Origine et histoire de l'Usine à chaux
L’usine à chaux de Saint-Pierre, située à Angrie en Maine-et-Loire, fut édifiée en 1866 par la Société Martin, Belouin, Denou et Goujon. Le projet initial prévoyait quatre fours, mais seuls deux furent construits, intégrés dans une maçonnerie polygonale de 14 mètres de haut. Chaque four, d’une capacité de 60 m3, fonctionnait en cuisson continue à courte flamme, alternant couches de pierre calcaire et de charbon. Le chargement s’effectuait via un élévateur à vapeur, tandis que la chaux était extraite par des ébraisoirs voûtés à la base.
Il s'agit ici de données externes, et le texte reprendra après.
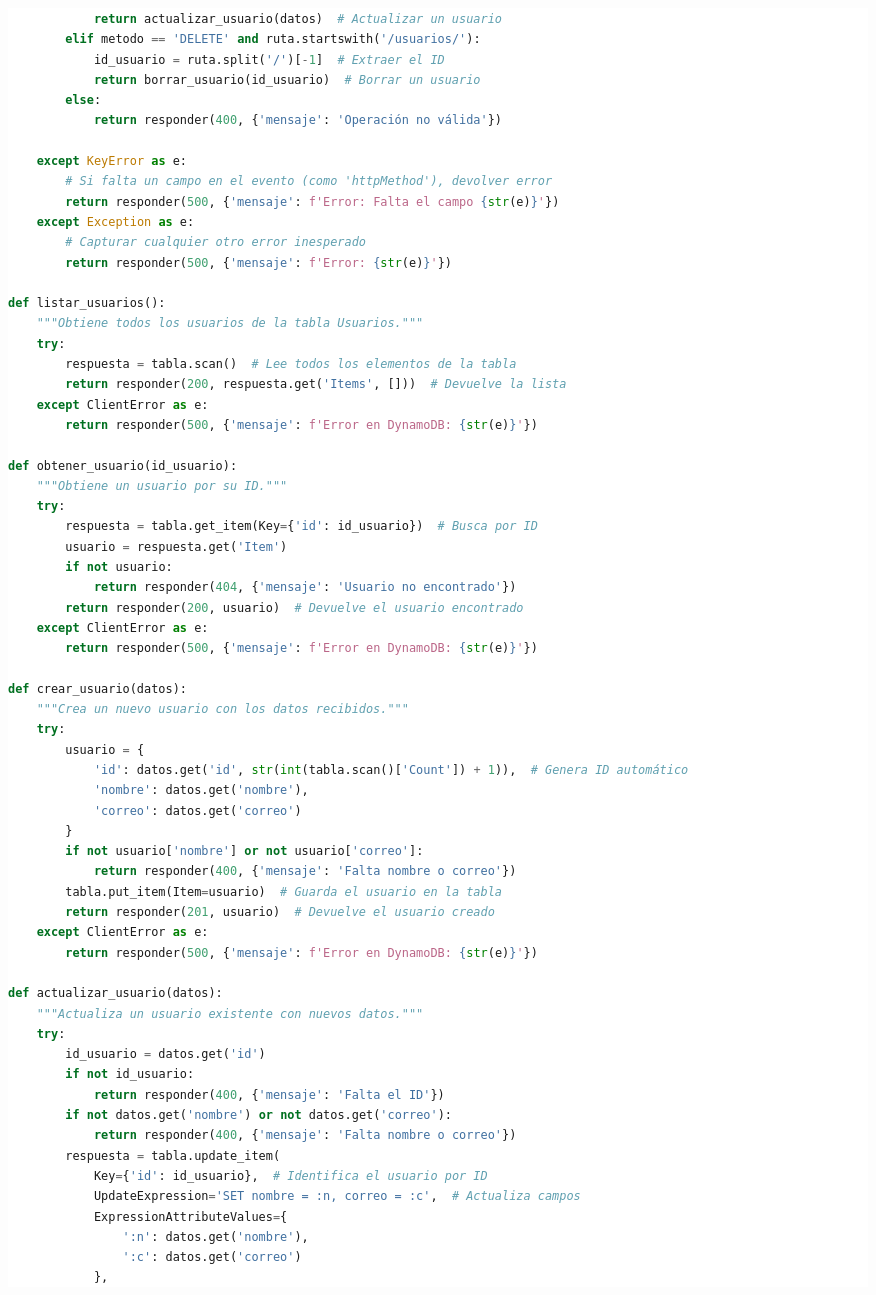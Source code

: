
 ```python
            return actualizar_usuario(datos)  # Actualizar un usuario
        elif metodo == 'DELETE' and ruta.startswith('/usuarios/'):
            id_usuario = ruta.split('/')[-1]  # Extraer el ID
            return borrar_usuario(id_usuario)  # Borrar un usuario
        else:
            return responder(400, {'mensaje': 'Operación no válida'})

    except KeyError as e:
        # Si falta un campo en el evento (como 'httpMethod'), devolver error
        return responder(500, {'mensaje': f'Error: Falta el campo {str(e)}'})
    except Exception as e:
        # Capturar cualquier otro error inesperado
        return responder(500, {'mensaje': f'Error: {str(e)}'})

def listar_usuarios():
    """Obtiene todos los usuarios de la tabla Usuarios."""
    try:
        respuesta = tabla.scan()  # Lee todos los elementos de la tabla
        return responder(200, respuesta.get('Items', []))  # Devuelve la lista
    except ClientError as e:
        return responder(500, {'mensaje': f'Error en DynamoDB: {str(e)}'})

def obtener_usuario(id_usuario):
    """Obtiene un usuario por su ID."""
    try:
        respuesta = tabla.get_item(Key={'id': id_usuario})  # Busca por ID
        usuario = respuesta.get('Item')
        if not usuario:
            return responder(404, {'mensaje': 'Usuario no encontrado'})
        return responder(200, usuario)  # Devuelve el usuario encontrado
    except ClientError as e:
        return responder(500, {'mensaje': f'Error en DynamoDB: {str(e)}'})

def crear_usuario(datos):
    """Crea un nuevo usuario con los datos recibidos."""
    try:
        usuario = {
            'id': datos.get('id', str(int(tabla.scan()['Count']) + 1)),  # Genera ID automático
            'nombre': datos.get('nombre'),
            'correo': datos.get('correo')
        }
        if not usuario['nombre'] or not usuario['correo']:
            return responder(400, {'mensaje': 'Falta nombre o correo'})
        tabla.put_item(Item=usuario)  # Guarda el usuario en la tabla
        return responder(201, usuario)  # Devuelve el usuario creado
    except ClientError as e:
        return responder(500, {'mensaje': f'Error en DynamoDB: {str(e)}'})

def actualizar_usuario(datos):
    """Actualiza un usuario existente con nuevos datos."""
    try:
        id_usuario = datos.get('id')
        if not id_usuario:
            return responder(400, {'mensaje': 'Falta el ID'})
        if not datos.get('nombre') or not datos.get('correo'):
            return responder(400, {'mensaje': 'Falta nombre o correo'})
        respuesta = tabla.update_item(
            Key={'id': id_usuario},  # Identifica el usuario por ID
            UpdateExpression='SET nombre = :n, correo = :c',  # Actualiza campos
            ExpressionAttributeValues={
                ':n': datos.get('nombre'),
                ':c': datos.get('correo')
            },
```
Un compteur en bois, encore visible, permettait de mesurer les défournements, avec une production journalière pouvant atteindre 37 tonnes.
En 1871, l’usine fut rachetée par François Dumont, qui reconstruit l’un des fours et ajoute une étable à chevaux. À partir de 1889, elle passa sous le contrôle de la Société des fours à chaux de la Veurrière, qui gérait aussi les sites de la Veurrière et de la Fresnaie. L’activité cessa en 1924, reprit brièvement en 1957, puis s’arrêta définitivement en 1978. La chaux produite était destinée à l’agriculture et à l’industrie, notamment pour l’apurement des métaux aux Forges d’Hennebon. Le site, inscrit aux Monuments Historiques en 2006, conserve aussi les vestiges d’une poudrière, d’un logement de contremaître, et d’une carrière aujourd’hui noyée.
L’architecture industrielle du site reflète les techniques de production de chaux du XIXe siècle, avec un massif en maçonnerie englobant les fours, une niche dédiée à une statuette de Saint-Pierre (patron des carriers), et des bâtiments annexes (bureaux, entrepôts). La desserte par élévateur à vapeur et l’organisation spatiale des parcelles (fours, carrière, logements) illustrent une logique fonctionnelle optimisée pour une production intensive. Le four à chaux d’Angrie constitue ainsi un exemple rare et préservé de patrimoine industriel lié à l’exploitation des ressources locales, dans un contexte rural marqué par l’essor de l’agriculture et de la métallurgie régionale.